Your brain literally won't let you win against this optical illusion:
There are 12 black dots in the picture, but I'd bet good money that you'll never be able to see all of them at once. If I squint, I can get four, and only four.
The illusion started taking over the internet after game developer Will Kerslake shared it via Twitter, but the picture itself originally came from the Facebook page of Akiyoshi Kitaoka, a psychology professor in Kyoto, Japan. It appears to be a variation of Ninio's extinction illusion, which is a grid illusion that scientists use to explain a big scientific concept.
Why you can't see all 12 dots? Basically, we can blame evolution.
The back of our eyes are full of light-sensing nerve cells, all crowded together, waiting for stimulation. You might think that when something interesting happens, they'd all start shouting and firing off signals — a furious rush of noise. But that's not what happens.

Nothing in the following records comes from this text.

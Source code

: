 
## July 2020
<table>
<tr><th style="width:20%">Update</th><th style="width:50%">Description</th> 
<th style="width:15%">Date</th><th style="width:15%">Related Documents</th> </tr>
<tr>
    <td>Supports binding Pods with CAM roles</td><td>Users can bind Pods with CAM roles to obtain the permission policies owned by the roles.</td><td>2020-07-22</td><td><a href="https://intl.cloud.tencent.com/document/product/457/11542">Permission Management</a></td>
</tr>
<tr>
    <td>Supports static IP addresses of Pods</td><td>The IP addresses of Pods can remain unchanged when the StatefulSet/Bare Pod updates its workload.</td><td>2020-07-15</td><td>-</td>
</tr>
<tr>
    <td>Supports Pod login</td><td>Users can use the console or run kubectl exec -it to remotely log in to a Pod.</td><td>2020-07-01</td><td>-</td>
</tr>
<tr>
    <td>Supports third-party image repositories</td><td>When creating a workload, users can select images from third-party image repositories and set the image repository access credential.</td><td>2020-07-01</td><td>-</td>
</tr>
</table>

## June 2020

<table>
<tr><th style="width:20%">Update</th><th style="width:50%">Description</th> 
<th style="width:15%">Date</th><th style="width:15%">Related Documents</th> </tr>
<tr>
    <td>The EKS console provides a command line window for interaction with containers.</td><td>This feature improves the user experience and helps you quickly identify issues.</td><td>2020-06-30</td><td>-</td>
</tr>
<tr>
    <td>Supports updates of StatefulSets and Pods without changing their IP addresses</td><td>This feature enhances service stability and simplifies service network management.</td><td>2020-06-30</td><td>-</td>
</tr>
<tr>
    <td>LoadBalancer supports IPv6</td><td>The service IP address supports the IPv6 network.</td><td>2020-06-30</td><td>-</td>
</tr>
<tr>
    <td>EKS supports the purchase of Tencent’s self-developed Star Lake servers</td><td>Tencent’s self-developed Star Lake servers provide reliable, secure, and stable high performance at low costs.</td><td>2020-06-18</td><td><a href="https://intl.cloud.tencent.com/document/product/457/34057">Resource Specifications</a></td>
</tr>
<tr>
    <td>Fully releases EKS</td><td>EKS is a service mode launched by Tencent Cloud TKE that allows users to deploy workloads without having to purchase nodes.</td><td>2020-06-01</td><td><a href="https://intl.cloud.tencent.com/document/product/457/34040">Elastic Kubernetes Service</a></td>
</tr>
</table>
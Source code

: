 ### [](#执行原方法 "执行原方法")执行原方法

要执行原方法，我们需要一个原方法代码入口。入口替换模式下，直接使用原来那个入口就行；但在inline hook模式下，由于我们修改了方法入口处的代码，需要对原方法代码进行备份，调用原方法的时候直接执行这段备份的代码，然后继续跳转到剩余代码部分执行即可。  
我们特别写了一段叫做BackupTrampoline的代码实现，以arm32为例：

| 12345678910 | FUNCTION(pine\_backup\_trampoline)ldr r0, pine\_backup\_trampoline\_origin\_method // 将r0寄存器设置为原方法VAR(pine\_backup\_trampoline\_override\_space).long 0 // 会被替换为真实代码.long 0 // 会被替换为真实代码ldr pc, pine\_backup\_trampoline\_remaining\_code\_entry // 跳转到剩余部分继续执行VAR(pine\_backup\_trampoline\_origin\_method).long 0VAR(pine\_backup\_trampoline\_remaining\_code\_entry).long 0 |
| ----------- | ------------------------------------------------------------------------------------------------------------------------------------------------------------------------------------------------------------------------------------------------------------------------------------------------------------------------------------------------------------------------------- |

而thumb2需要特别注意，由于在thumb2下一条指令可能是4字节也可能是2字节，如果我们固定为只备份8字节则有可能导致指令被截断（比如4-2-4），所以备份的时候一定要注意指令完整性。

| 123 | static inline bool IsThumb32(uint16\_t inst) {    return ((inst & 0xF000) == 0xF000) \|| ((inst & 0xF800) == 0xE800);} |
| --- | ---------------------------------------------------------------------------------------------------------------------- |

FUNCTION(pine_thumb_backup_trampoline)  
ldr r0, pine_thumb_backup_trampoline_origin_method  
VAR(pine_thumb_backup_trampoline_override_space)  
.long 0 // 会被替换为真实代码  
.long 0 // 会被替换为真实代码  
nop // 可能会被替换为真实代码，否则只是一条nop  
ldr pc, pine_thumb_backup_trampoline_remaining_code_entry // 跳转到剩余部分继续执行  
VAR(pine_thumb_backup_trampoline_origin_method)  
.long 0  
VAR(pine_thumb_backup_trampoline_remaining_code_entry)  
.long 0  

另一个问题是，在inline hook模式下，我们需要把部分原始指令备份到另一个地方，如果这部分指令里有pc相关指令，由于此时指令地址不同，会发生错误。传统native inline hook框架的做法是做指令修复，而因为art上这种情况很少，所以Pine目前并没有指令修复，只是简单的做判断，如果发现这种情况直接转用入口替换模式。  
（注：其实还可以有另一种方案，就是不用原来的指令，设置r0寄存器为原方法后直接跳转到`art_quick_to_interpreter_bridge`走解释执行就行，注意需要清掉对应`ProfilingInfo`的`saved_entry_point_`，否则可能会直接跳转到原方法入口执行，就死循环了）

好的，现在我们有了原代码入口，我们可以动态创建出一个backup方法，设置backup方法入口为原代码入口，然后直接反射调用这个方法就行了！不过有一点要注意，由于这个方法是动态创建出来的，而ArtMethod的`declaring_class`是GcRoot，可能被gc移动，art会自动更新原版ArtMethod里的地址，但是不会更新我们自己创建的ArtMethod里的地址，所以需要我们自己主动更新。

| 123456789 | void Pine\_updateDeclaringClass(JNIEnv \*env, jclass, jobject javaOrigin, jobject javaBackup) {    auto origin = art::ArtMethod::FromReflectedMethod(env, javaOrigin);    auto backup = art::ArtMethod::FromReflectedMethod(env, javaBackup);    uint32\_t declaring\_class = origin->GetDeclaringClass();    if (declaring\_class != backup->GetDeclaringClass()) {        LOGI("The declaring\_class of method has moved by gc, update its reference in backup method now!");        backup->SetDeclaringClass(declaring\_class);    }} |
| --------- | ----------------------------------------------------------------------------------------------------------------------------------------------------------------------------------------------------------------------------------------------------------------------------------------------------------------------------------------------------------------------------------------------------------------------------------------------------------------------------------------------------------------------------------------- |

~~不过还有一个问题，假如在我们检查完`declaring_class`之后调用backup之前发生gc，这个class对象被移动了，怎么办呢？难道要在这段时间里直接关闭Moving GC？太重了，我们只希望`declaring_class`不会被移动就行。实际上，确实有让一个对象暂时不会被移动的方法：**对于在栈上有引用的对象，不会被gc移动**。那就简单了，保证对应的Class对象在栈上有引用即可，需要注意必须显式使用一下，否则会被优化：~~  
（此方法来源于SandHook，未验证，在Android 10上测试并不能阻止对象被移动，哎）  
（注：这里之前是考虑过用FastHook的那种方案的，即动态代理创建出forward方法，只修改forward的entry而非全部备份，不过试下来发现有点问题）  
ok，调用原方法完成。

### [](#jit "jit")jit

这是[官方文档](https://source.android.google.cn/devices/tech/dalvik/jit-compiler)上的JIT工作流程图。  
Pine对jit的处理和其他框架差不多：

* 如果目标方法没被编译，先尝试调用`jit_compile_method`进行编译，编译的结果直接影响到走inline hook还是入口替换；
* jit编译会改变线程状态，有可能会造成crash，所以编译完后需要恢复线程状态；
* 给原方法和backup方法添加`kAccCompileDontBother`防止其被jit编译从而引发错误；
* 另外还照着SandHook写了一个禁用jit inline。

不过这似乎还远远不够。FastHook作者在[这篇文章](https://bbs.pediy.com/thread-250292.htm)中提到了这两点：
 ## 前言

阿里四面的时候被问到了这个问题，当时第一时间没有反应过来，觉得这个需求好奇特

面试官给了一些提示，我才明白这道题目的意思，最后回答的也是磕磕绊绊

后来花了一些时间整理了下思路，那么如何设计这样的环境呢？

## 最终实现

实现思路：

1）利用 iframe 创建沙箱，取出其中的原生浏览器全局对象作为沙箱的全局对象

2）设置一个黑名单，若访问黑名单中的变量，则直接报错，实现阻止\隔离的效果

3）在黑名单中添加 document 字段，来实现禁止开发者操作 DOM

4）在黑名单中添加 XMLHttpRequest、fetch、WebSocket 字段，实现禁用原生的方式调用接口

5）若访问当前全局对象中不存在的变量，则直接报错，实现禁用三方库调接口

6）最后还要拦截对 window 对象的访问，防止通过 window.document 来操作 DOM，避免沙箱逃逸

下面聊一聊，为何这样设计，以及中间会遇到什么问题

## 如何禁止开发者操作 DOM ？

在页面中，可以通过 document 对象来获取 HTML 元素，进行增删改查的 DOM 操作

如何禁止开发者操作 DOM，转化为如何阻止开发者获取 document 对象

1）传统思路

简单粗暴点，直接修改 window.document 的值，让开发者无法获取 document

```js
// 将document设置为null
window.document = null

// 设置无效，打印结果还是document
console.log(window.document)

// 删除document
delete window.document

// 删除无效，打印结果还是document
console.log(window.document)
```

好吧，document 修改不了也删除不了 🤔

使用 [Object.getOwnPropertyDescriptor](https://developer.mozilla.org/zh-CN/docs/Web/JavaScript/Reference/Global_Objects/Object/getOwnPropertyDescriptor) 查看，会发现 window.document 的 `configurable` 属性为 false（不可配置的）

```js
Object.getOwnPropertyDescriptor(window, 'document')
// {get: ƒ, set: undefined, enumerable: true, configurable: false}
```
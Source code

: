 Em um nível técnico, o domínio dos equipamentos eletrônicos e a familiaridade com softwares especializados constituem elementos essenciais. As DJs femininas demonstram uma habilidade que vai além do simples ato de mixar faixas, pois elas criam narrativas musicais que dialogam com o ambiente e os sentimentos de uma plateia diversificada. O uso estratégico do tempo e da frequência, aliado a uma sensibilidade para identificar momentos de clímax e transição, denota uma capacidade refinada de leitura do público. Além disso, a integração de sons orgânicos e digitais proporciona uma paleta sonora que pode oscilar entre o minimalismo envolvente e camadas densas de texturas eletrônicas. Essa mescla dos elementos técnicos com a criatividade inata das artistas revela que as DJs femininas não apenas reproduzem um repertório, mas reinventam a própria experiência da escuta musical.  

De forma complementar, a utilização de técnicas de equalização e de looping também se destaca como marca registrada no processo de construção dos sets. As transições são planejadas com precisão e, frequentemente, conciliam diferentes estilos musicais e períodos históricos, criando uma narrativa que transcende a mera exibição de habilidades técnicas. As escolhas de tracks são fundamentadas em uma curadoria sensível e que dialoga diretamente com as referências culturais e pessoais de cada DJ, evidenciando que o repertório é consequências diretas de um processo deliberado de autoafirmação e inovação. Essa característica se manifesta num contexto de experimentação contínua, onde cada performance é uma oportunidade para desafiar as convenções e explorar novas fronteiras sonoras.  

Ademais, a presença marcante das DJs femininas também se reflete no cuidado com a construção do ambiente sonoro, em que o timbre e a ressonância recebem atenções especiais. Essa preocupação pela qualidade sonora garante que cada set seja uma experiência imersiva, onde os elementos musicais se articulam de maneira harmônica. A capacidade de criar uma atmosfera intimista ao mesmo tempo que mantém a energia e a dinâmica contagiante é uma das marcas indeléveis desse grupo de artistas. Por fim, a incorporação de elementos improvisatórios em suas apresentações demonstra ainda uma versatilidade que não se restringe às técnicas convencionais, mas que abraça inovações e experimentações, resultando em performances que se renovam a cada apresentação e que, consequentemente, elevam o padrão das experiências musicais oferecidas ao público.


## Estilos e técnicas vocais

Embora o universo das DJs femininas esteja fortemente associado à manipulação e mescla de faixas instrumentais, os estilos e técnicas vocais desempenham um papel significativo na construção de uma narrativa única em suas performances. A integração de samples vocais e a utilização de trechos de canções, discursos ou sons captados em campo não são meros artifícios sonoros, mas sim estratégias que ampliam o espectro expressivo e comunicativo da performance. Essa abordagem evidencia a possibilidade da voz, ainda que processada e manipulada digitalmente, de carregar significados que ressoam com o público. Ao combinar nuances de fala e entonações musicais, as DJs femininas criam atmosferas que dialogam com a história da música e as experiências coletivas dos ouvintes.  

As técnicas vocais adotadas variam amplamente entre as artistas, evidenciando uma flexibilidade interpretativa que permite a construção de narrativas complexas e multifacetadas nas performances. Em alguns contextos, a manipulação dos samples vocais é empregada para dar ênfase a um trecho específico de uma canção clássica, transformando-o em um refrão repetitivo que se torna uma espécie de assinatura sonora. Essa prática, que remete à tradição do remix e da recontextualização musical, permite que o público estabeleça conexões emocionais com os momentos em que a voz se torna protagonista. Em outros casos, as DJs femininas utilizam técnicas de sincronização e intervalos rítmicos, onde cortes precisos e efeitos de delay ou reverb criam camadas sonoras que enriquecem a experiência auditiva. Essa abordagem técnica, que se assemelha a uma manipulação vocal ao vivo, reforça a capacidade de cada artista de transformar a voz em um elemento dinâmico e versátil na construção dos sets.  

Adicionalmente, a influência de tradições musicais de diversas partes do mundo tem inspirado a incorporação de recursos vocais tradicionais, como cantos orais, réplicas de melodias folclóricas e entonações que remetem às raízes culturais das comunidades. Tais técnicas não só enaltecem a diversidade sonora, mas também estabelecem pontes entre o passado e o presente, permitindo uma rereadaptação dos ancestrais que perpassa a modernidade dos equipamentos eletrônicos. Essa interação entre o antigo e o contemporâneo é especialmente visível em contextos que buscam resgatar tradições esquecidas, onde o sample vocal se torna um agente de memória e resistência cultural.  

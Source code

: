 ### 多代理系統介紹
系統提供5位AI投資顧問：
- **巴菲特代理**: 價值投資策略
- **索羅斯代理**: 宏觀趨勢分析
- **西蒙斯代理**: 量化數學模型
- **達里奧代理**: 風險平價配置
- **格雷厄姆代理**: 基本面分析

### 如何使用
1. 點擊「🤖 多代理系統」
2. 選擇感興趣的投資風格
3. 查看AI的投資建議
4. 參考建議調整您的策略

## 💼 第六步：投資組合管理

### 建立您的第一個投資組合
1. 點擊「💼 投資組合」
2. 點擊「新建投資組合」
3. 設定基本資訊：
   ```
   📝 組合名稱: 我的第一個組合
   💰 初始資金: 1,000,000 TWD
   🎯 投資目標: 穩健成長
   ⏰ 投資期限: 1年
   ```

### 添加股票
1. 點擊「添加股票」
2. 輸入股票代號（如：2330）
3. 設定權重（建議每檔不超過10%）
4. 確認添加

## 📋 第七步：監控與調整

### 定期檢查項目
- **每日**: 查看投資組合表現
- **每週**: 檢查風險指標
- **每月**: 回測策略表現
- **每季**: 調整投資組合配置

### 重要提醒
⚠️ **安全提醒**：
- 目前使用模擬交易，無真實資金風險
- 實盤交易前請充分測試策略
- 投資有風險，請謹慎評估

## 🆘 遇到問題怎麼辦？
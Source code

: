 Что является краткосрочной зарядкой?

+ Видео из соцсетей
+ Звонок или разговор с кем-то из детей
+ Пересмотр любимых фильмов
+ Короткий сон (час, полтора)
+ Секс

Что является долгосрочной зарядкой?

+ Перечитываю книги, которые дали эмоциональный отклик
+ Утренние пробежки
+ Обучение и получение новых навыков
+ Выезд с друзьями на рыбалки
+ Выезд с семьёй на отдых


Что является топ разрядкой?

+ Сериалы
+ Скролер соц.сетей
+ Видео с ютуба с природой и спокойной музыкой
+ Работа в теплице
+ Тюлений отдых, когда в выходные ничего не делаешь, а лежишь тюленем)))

Instead, excited nerve cells actually kind of "shush" their neighbor cells, a phenomenon called lateral inhibition. They do this because it helps the message get through — if only a few people are shouting, the signal is clearer.
The end result is that our visual contrast goes up, but at the cost of muting whatever we're not looking at.
Meanwhile, our brain tries to be helpful by filling in that incomplete information with whatever it guesses is there. And since most of this picture is grey lines, our brain just leaves out the black dots.
So you're not going crazy, I promise. There really are 12 dots, but our eyes and brains do weird stuff sometimes to help us focus and survive. And as for what it means if you can see more dots than someone else? Well, the science doesn't really tell us much. Maybe you just have a different level of lateral inhibition than them, or maybe your brain is better at filling in the gaps.
Little mind games like this remind us of the limits of our brains.
We often assume seeing is believing, but optical illusions help show that's not true. Scientists are now using optical illusions to study how we perceive the world, why we react to certain things, and why we make quick assumptions. Optical illusions can teach us about bigger subjects like schizophrenia or even racism!
And, if nothing else, they're kind of trippy and fun.